A Nina Tecnologia é uma empresa familiar de Santa Catarina que hoje atende 600 instituições de saúde.
Roberto Dozol começou a desenvolver uma startup em 2017 ao lado do irmão, Elinton Dozol Machado, e do pai, Laerte Dozol. Com uma solução que utiliza inteligência artificial para fazer confirmação de consultas médicas, a Nina Tecnologia — nomeada em homenagem a uma das avós — faturou R$ 7 milhões em 2024.
A ideia para criar o negócio veio por meio de um amigo de Roberto, CEO da Nina. “Ele me contou que existia uma dor no mercado de saúde que é o absenteísmo de pacientes. Esse problema acarreta ociosidade, custos administrativos e filas de espera", diz. A partir disso , Elinton, que tinha 20 anos de experiência no desenvolvimento de softwares, desenvolveu uma tecnologia nativa em inteligência artificial.

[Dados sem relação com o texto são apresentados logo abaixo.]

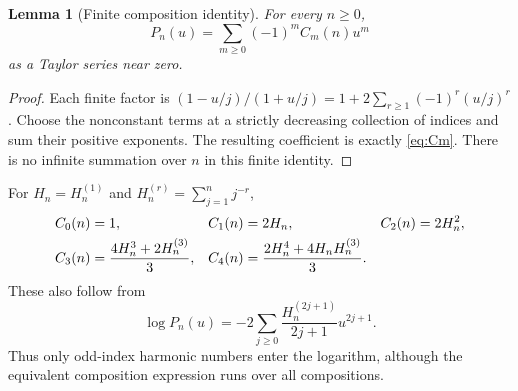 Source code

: \documentclass[11pt,a4paper]{article}
\numberwithin{equation}{section}
\newtheorem{lemma}[theorem]{Lemma}
\theoremstyle{definition}\newtheorem{definition}[theorem]{Definition}
\theoremstyle{remark}\newtheorem{remark}[theorem]{Remark}
\begin{document}
\begin{lemma}[Finite composition identity]
\label{lem:composition}
For every $n\ge0$,
\begin{equation}
 P_n(u)=\sum_{m\ge0}(-1)^m C_m(n)u^m
 \label{eq:P-composition}
\end{equation}
as a Taylor series near zero.
\end{lemma}
\begin{proof}
Each finite factor is
$(1-u/j)/(1+u/j)=1+2\sum_{r\ge1}(-1)^r(u/j)^r$.
Choose the nonconstant terms at a strictly decreasing collection of
indices and sum their positive exponents. The resulting coefficient
is exactly \eqref{eq:Cm}. There is no infinite summation over $n$
in this finite identity.
\end{proof}

For $H_n=H_n^{(1)}$ and $H_n^{(r)}=\sum_{j=1}^n j^{-r}$,
\begin{align}
 C_0(n)&=1,& C_1(n)&=2H_n,& C_2(n)&=2H_n^2,\notag\\
 C_3(n)&=\frac{4H_n^3+2H_n^{(3)}}3,&
 C_4(n)&=\frac{2H_n^4+4H_nH_n^{(3)}}3.
 \label{eq:low-C}
\end{align}
These also follow from
\begin{equation}
 \log P_n(u)=-2\sum_{j\ge0}\frac{H_n^{(2j+1)}}{2j+1}u^{2j+1}.
 \label{eq:log-Pn}
\end{equation}
Thus only odd-index harmonic numbers enter the logarithm, although
the equivalent composition expression runs over all compositions.
\end{document}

A área de vendas do serviço foi tocada por Roberto, que chegou a ir de porta em porta em clínicas oferecendo a solução. “No primeiro ano de atuação, tínhamos 10 clientes com uma receita mensal de cerca de 15 mil”, conta.
Os empreendedores observaram uma demanda por uma IA receptiva. A tecnologia foi aprimorada e começou a funcionar também para agendamento de consultas. Caso a pessoa confirme e não vá, é feito o questionamento automático sobre reagendamento. Aqueles que compareceram ao atendimento recebem uma mensagem para realização uma avaliação. “Criamos também um aplicativo de jornada multicanal, que permite trabalhar com site, WhatsApp, Facebook e Instagram”, adiciona Roberto.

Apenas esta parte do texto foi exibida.